BEGIN

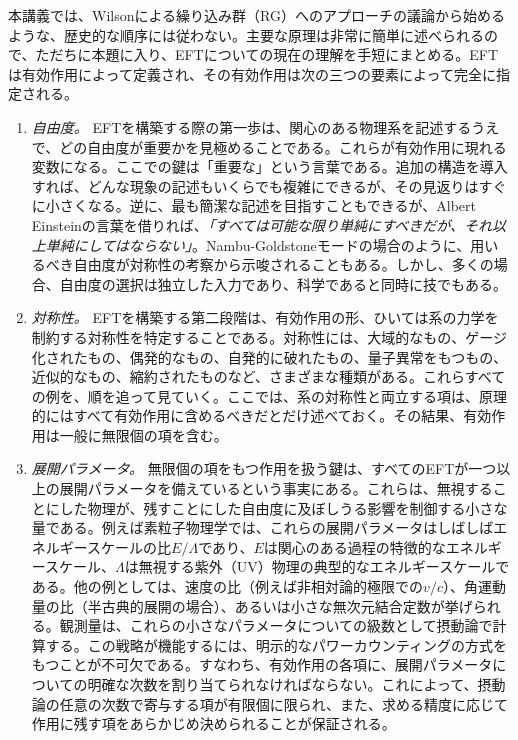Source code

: 本講義では、Wilsonによる繰り込み群（RG）へのアプローチの議論から始めるような、歴史的な順序には従わない。主要な原理は非常に簡単に述べられるので、ただちに本題に入り、EFTについての現在の理解を手短にまとめる。EFTは有効作用によって定義され、その有効作用は次の三つの要素によって完全に指定される。
%
\begin{enumerate}
\item {\it 自由度。} EFTを構築する際の第一歩は、関心のある物理系を記述するうえで、どの自由度が重要かを見極めることである。これらが有効作用に現れる変数になる。ここでの鍵は「重要な」という言葉である。追加の構造を導入すれば、どんな現象の記述もいくらでも複雑にできるが、その見返りはすぐに小さくなる。逆に、最も簡潔な記述を目指すこともできるが、Albert Einsteinの言葉を借りれば、{\it 「すべては可能な限り単純にすべきだが、それ以上単純にしてはならない」}。Nambu-Goldstoneモードの場合のように、用いるべき自由度が対称性の考察から示唆されることもある。しかし、多くの場合、自由度の選択は独立した入力であり、科学であると同時に技でもある。
\item {\it 対称性。} EFTを構築する第二段階は、有効作用の形、ひいては系の力学を制約する対称性を特定することである。対称性には、大域的なもの、ゲージ化されたもの、偶発的なもの、自発的に破れたもの、量子異常をもつもの、近似的なもの、縮約されたものなど、さまざまな種類がある。これらすべての例を、順を追って見ていく。ここでは、系の対称性と両立する項は、原理的にはすべて有効作用に含めるべきだとだけ述べておく。その結果、有効作用は一般に無限個の項を含む。
\item {\it 展開パラメータ。} 無限個の項をもつ作用を扱う鍵は、すべてのEFTが一つ以上の展開パラメータを備えているという事実にある。これらは、無視することにした物理が、残すことにした自由度に及ぼしうる影響を制御する小さな量である。例えば素粒子物理学では、これらの展開パラメータはしばしばエネルギースケールの比$E / \Lambda$であり、$E$は関心のある過程の特徴的なエネルギースケール、$\Lambda$は無視する紫外（UV）物理の典型的なエネルギースケールである。他の例としては、速度の比（例えば非相対論的極限での$v/c$）、角運動量の比（半古典的展開の場合）、あるいは小さな無次元結合定数が挙げられる。観測量は、これらの小さなパラメータについての級数として摂動論で計算する。この戦略が機能するには、明示的なパワーカウンティングの方式をもつことが不可欠である。すなわち、有効作用の各項に、展開パラメータについての明確な次数を割り当てられなければならない。これによって、摂動論の任意の次数で寄与する項が有限個に限られ、また、求める精度に応じて作用に残す項をあらかじめ決められることが保証される。
\end{enumerate}
%

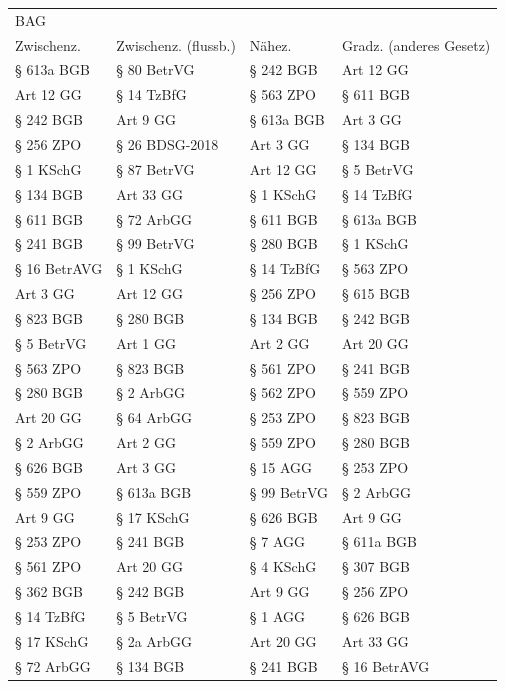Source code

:\begin{tabular}{llll}
\toprule
\multicolumn{4}{l}{BAG} \\
  Zwischenz. & Zwischenz. (flussb.) &      Nähez. & Gradz. (anderes Gesetz) \\
\midrule
  § 613a BGB &          § 80 BetrVG &   § 242 BGB &               Art 12 GG \\
   Art 12 GG &           § 14 TzBfG &   § 563 ZPO &               § 611 BGB \\
   § 242 BGB &             Art 9 GG &  § 613a BGB &                Art 3 GG \\
   § 256 ZPO &       § 26 BDSG-2018 &    Art 3 GG &               § 134 BGB \\
   § 1 KSchG &          § 87 BetrVG &   Art 12 GG &              § 5 BetrVG \\
   § 134 BGB &            Art 33 GG &   § 1 KSchG &              § 14 TzBfG \\
   § 611 BGB &           § 72 ArbGG &   § 611 BGB &              § 613a BGB \\
   § 241 BGB &          § 99 BetrVG &   § 280 BGB &               § 1 KSchG \\
§ 16 BetrAVG &            § 1 KSchG &  § 14 TzBfG &               § 563 ZPO \\
    Art 3 GG &            Art 12 GG &   § 256 ZPO &               § 615 BGB \\
   § 823 BGB &            § 280 BGB &   § 134 BGB &               § 242 BGB \\
  § 5 BetrVG &             Art 1 GG &    Art 2 GG &               Art 20 GG \\
   § 563 ZPO &            § 823 BGB &   § 561 ZPO &               § 241 BGB \\
   § 280 BGB &            § 2 ArbGG &   § 562 ZPO &               § 559 ZPO \\
   Art 20 GG &           § 64 ArbGG &   § 253 ZPO &               § 823 BGB \\
   § 2 ArbGG &             Art 2 GG &   § 559 ZPO &               § 280 BGB \\
   § 626 BGB &             Art 3 GG &    § 15 AGG &               § 253 ZPO \\
   § 559 ZPO &           § 613a BGB & § 99 BetrVG &               § 2 ArbGG \\
    Art 9 GG &           § 17 KSchG &   § 626 BGB &                Art 9 GG \\
   § 253 ZPO &            § 241 BGB &     § 7 AGG &              § 611a BGB \\
   § 561 ZPO &            Art 20 GG &   § 4 KSchG &               § 307 BGB \\
   § 362 BGB &            § 242 BGB &    Art 9 GG &               § 256 ZPO \\
  § 14 TzBfG &           § 5 BetrVG &     § 1 AGG &               § 626 BGB \\
  § 17 KSchG &           § 2a ArbGG &   Art 20 GG &               Art 33 GG \\
  § 72 ArbGG &            § 134 BGB &   § 241 BGB &            § 16 BetrAVG \\
\bottomrule
\end{tabular}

END

TASK ITEM: Say how many lines in this material hold "BetrVG", and say nothing else.

ANSWER TO THIS EXERCISE: 6